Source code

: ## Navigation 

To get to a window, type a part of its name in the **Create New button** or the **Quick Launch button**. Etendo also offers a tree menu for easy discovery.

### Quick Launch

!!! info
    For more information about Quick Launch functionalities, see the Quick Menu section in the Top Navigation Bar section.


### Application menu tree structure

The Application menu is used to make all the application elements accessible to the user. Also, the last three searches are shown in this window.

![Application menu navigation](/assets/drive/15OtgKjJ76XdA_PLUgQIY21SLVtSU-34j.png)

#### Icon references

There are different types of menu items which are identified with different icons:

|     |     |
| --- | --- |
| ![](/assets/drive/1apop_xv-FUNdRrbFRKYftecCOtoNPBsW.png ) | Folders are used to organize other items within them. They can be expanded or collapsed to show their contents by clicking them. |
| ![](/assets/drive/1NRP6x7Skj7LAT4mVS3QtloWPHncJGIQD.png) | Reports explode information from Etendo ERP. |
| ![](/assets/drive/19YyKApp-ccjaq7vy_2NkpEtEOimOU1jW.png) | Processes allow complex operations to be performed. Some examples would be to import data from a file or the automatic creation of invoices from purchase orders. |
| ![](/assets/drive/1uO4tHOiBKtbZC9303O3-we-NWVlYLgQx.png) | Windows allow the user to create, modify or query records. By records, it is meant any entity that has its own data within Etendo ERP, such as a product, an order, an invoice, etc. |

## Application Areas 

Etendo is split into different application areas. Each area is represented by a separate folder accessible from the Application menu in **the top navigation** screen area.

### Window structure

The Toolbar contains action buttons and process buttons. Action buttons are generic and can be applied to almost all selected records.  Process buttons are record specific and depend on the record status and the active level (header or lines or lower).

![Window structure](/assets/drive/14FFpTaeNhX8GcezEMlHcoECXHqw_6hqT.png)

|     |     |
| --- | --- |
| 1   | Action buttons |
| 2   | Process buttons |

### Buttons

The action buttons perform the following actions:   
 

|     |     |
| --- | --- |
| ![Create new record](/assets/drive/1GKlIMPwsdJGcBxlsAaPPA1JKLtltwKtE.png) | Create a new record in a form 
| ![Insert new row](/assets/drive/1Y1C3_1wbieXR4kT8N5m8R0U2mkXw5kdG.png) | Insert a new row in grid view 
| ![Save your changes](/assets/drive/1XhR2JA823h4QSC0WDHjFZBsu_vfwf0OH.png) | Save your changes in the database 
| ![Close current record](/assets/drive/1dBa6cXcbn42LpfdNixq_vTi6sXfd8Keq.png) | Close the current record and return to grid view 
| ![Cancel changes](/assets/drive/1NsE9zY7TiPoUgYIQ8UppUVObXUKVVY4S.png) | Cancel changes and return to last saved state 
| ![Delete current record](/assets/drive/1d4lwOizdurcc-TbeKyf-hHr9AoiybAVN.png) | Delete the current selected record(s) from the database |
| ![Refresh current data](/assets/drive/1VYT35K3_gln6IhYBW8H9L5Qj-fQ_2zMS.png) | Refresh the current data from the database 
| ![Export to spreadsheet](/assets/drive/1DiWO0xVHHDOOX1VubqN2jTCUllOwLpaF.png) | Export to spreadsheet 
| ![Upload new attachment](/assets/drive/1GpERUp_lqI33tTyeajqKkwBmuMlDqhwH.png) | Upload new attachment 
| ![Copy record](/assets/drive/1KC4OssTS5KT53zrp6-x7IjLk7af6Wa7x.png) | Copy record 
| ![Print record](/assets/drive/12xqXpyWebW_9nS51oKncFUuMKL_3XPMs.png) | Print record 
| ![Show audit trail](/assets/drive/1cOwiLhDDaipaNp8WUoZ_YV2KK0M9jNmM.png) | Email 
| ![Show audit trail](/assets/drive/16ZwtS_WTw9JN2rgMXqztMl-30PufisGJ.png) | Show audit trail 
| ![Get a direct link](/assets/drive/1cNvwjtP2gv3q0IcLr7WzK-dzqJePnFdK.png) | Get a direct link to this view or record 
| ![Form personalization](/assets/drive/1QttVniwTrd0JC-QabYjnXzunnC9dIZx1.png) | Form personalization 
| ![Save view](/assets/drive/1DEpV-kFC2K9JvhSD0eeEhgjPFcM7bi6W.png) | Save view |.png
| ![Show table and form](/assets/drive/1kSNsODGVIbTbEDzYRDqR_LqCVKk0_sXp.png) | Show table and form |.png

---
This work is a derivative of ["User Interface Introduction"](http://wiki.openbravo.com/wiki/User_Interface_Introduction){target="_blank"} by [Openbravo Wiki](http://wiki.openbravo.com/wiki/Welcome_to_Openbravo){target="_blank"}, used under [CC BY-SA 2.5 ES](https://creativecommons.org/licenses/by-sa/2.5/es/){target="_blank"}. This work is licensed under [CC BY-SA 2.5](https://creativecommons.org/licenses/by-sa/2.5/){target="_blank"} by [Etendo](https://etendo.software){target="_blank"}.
____
→ What you will do: Every line containing the word "trail" must be copied from the material above.

→ Written reply:
| ![Show audit trail](/assets/drive/1cOwiLhDDaipaNp8WUoZ_YV2KK0M9jNmM.png) | Email 
| ![Show audit trail](/assets/drive/16ZwtS_WTw9JN2rgMXqztMl-30PufisGJ.png) | Show audit trail 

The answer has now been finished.